ロマネスク様式は「ローマ風」を意味し、ローマ建築のバシリカを発展させた様式である。キリスト教の終末思想が広がった10世紀頃に栄え、石造りの厚い壁、小さな窓、半円アーチ構造の天井を特徴とする。聖書の教えを伝えるため、扉上の半円形のタンパンや柱頭には、聖書の場面や人物を表す彫刻が施された。
歴史
紀元前46年、カエサルによってローマ植民都市となったアルルは、ローヌ川河口と内陸を結ぶ商業都市として発展した。紀元前90年頃に建てられたとされる円形闘技場は約2万人を収容し、ローマ劇場や地下回廊とともに初期の繁栄を伝える。ローマ劇場は帝国衰退後に採石場となったが、「2人の未亡人」と呼ばれる2本の石柱と劇場の土台が残った。

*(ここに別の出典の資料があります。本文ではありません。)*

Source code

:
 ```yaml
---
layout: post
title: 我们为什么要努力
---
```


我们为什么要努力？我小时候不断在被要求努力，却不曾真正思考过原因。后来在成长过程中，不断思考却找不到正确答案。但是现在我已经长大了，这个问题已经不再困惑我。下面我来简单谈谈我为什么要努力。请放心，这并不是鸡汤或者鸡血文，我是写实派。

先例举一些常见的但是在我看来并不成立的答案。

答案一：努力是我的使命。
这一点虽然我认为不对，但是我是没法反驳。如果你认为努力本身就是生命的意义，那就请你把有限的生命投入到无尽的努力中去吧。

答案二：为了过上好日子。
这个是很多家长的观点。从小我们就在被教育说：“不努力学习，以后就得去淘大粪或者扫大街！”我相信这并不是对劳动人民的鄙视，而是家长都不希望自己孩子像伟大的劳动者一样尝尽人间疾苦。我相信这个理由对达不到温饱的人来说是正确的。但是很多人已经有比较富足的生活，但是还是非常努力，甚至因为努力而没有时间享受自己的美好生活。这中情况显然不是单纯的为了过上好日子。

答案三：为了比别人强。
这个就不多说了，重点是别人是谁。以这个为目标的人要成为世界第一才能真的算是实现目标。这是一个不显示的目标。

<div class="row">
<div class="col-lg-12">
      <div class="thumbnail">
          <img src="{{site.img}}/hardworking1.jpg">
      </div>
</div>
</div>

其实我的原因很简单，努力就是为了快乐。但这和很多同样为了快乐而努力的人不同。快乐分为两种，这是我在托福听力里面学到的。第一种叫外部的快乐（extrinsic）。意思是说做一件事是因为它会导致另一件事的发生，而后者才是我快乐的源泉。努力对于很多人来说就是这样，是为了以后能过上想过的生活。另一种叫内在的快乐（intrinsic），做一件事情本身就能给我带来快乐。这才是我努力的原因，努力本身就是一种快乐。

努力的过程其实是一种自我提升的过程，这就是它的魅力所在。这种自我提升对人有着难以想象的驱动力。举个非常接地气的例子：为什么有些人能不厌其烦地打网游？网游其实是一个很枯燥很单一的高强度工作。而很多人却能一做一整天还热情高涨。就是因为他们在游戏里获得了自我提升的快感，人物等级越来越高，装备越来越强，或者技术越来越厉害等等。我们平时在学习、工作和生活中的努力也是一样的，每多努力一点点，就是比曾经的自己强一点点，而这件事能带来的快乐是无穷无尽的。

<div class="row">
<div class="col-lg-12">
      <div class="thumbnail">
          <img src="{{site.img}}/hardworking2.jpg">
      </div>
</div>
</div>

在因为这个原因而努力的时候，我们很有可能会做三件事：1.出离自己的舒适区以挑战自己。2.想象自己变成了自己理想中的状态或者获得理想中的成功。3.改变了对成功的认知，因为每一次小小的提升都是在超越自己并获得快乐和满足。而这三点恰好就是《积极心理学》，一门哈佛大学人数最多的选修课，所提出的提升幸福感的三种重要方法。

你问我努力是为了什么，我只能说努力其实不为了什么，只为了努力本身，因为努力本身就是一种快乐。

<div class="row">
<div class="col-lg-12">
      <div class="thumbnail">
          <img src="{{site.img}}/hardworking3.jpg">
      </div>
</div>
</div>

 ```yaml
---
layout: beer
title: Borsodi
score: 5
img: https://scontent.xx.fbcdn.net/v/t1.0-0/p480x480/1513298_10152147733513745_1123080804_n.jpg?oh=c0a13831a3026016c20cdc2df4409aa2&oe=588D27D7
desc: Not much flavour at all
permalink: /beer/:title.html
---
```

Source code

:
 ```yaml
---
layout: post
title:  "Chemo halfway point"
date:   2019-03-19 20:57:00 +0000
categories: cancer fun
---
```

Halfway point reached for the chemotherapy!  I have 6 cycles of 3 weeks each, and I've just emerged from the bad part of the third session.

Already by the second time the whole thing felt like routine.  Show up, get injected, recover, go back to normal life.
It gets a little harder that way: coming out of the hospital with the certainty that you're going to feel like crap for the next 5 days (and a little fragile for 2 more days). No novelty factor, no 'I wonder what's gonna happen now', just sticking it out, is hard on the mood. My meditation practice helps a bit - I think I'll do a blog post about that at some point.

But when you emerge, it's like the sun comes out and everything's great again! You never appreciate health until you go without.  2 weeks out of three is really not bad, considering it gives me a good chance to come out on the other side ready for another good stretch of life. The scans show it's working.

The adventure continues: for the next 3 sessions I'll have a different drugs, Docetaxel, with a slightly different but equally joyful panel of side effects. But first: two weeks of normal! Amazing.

4世紀にはアルルが初期キリスト教の重要都市となり、コンスタンティヌスの大浴場やアリスカン墓地が第2の黄金期を示す。大浴場には湯温調節、サウナ部屋、床暖房の設備があった。中世には円形闘技場の内部に家屋や教会がつくられ、要塞兼住居として利用された。
11~12世紀、聖トロフィムスに捧げられたサン・トロフィーム聖堂が改築され、フランスを代表するロマネスク建築となった。正面入口は古代ローマの凱旋門を模したとされ、タンパンには「最後の審判」が彫られている。1981年、登録基準(ii)(iv)で世界遺産に登録された。